Festhypotheken sind schon länger über den Wert von drei Prozent geklettert. Viele Hausbesitzerinnen haben sich daher jüngst in kurzfristige Saron-Hypotheken gerettet. Dabei handelt es sich um variable Hypotheken mit kurzen Laufzeiten. Der Saron wird jeden Tag neu berechnet – entsprechend schnell schlägt dort auch der Leitzinsentscheid der SNB zu Buche.

Momentan liegt der Saron noch unter einem Prozent. Doch weil er sich eng am Leitzins orientiert, steht nun ein Zinssprung von einem halben Prozentpunkt an. Und das Ende der Fahnenstange sei damit längst nicht erreicht, warnt Immobilienexperte Donato Scognamiglio (52) von der Beratungsfirma Iazi in der «Sonntagszeitung»: «Die vermeintliche Sicherheit all jener, die von festen in kurzfristige Hypotheken geflüchtet sind, könnte sich als Risiko entpuppen. Viele Hauseigentümer werden ein Problem bekommen.»

Die SNB dürfte den Leitzins im September erneut anheben – das hat SNB-Präsident Thomas Jordan (59) diese Woche angedeutet. Damit könnten auch die Zinssätze für Saron-Hypotheken auf drei Prozent und mehr steigen.

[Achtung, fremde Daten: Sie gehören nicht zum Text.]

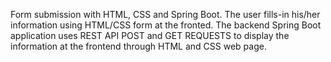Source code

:Form submission with HTML, CSS and Spring Boot.
The user fills-in his/her information using HTML/CSS form at the fronted.
The backend Spring Boot application uses REST API POST and GET REQUESTS 
to display the information at the frontend through HTML and CSS web page.  
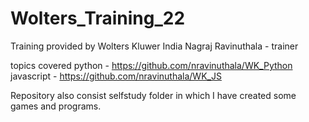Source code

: # Wolters_Training_22
Training provided by Wolters Kluwer India
Nagraj Ravinuthala - trainer

topics covered 
python - https://github.com/nravinuthala/WK_Python
javascript - https://github.com/nravinuthala/WK_JS

Repository also consist selfstudy folder in which I have created some games and programs.
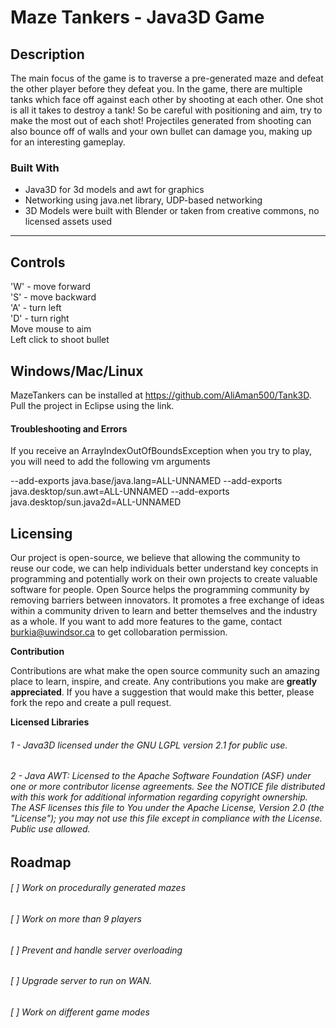 # Maze Tankers - Java3D Game


## Description
The main focus of the game is to traverse a pre-generated maze and defeat the other player before they defeat you. In the game, there are multiple tanks which face off against each other by shooting at each other. One shot is all it takes to destroy a tank! So be careful with positioning and aim, try to make the most out of each shot! Projectiles generated from shooting can also bounce off of walls and your own bullet can damage you, making up for an interesting gameplay. 
<br/>

### Built With
- Java3D for 3d models and awt for graphics
- Networking using java.net library, UDP-based networking
- 3D Models were built with Blender or taken from creative commons, no licensed assets used
<hr/>

## Controls
'W' - move forward
<br/>
'S' - move backward
<br/>
'A' - turn left
<br/>
'D' - turn right
<br/>
Move mouse to aim
<br/>
Left click to shoot bullet

## Windows/Mac/Linux
MazeTankers can be installed at https://github.com/AliAman500/Tank3D. Pull the project in Eclipse using the link.

#### Troubleshooting and Errors
If you receive an ArrayIndexOutOfBoundsException when you try to play, you will need to add the following vm arguments

--add-exports java.base/java.lang=ALL-UNNAMED --add-exports java.desktop/sun.awt=ALL-UNNAMED --add-exports java.desktop/sun.java2d=ALL-UNNAMED

## Licensing
Our project is open-source, we believe that allowing the community to reuse our code, we can help individuals better understand key concepts in programming and potentially work on their own projects to create valuable software for people. Open Source helps the programming community by removing barriers between innovators. It promotes a free exchange of ideas within a community driven to learn and better themselves and the industry as a whole. If you want to add more features to the game, contact burkia@uwindsor.ca to get collobaration permission.

**Contribution**

Contributions are what make the open source community such an amazing place to learn, inspire, and create. Any contributions you make are **greatly appreciated**. If you have a suggestion that would make this better, please fork the repo and create a pull request.

**Licensed Libraries**
###### 1 - Java3D licensed under the GNU LGPL version 2.1 for public use.
###### 2 - Java AWT: Licensed to the Apache Software Foundation (ASF) under one or more contributor license agreements.  See the NOTICE file distributed with this work for additional information regarding copyright ownership. The ASF licenses this file to You under the Apache License, Version 2.0 (the "License"); you may not use this file except in compliance with the License.  Public use allowed.


## Roadmap
###### [ ] Work on procedurally generated mazes
###### [ ] Work on more than 9 players
###### [ ] Prevent and handle server overloading
###### [ ] Upgrade server to run on WAN.
###### [ ] Work on different game modes
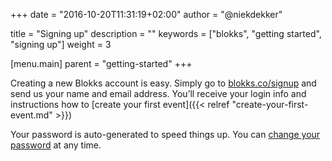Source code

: +++
date            = "2016-10-20T11:31:19+02:00"
author          = "@niekdekker"

title           = "Signing up"
description     = ""
keywords        = ["blokks", "getting started", "signing up"]
weight          = 3

[menu.main]
parent          = "getting-started"
+++

Creating a new Blokks account is easy. Simply <span class='action'>go to [blokks.co/signup](https://blokks.co/signup)</span> and send us your name and email address. You’ll receive your login info and instructions how to [create your first event]({{< relref "create-your-first-event.md" >}})

Your password is auto-generated to speed things up. You can [change your password](http://gettingstarted/settings) at any time.
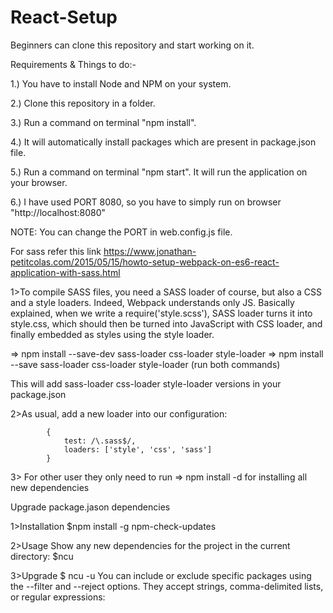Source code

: # React-Setup
Beginners can clone this repository and start working on it.

Requirements & Things to do:-

1.) You have to install Node and NPM on your system.

2.) Clone this repository in a folder.

3.) Run a command on terminal "npm install".

4.) It will automatically install packages which are present in package.json file.

5.) Run a command on terminal "npm start". It will run the application on your browser.

6.) I have used PORT 8080, so you have to simply run on browser "http://localhost:8080"

NOTE: You can change the PORT in web.config.js file.


For sass
refer this link
https://www.jonathan-petitcolas.com/2015/05/15/howto-setup-webpack-on-es6-react-application-with-sass.html

1>To compile SASS files, you need a SASS loader of course, but also a CSS and a style loaders. Indeed, Webpack understands only JS. Basically explained, when we write a require('style.scss'), SASS loader turns it into style.css, which should then be turned into JavaScript with CSS loader, and finally embedded as styles using the style loader.

=> npm install --save-dev sass-loader css-loader style-loader
=> npm install --save sass-loader css-loader style-loader (run both commands)

This will add sass-loader css-loader style-loader versions in your package.json

2>As usual, add a new loader into our configuration:

            {
                test: /\.sass$/,
                loaders: ['style', 'css', 'sass']
            }

3> For other user they only need to run
=> npm install -d
for installing all new dependencies



Upgrade package.jason dependencies

1>Installation
$npm install -g npm-check-updates

2>Usage
Show any new dependencies for the project in the current directory:
$ncu

3>Upgrade
$ ncu -u
You can include or exclude specific packages using the --filter and --reject options. They accept strings, comma-delimited lists, or regular expressions:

Hausbesitzer unter Beobachtung der Bank

Die SNB rechnet in ihrem Finanzstabilitätsbericht damit, dass bei einem Hypothekarzins von drei Prozent 20 Prozent der Eigenheimbesitzer die Tragbarkeitsregeln ihrer Bank nicht mehr erfüllen. Bei einer Wohneigentumsquote von rund 40 Prozent betrifft das immerhin mehr als 600'000 Menschen!

Die Wohnkosten übersteigen mit dem Zinsanstieg plötzlich ein Drittel ihres Einkommens. Wer seine Hypothekarschulden brav weiter zahlt, steht zwar unter Beobachtung der Bank, muss aber nicht unmittelbar um sein Zuhause fürchten. Wer allerdings mit den Zahlungen in Verzug gerät, hat schlechte Karten. Im schlimmsten Fall droht der Verlust des Eigenheims.

Sinkende Häuserpreise

Neben den Zinsen macht den Eigenheimbesitzern auch das Preisniveau zu schaffen. Denn während es bei den Immobilien jahrelang nur eine Richtung gab (nach oben), hat sich dieser Trend jüngst ins Gegenteil gekehrt. Schweizweit sind die Immobilienpreise im ersten Quartal um 0,4 Prozent gesunken, berichtet die «Sonntagszeitung» unter Berufung auf Zahlen des Bundesamts für Statistik.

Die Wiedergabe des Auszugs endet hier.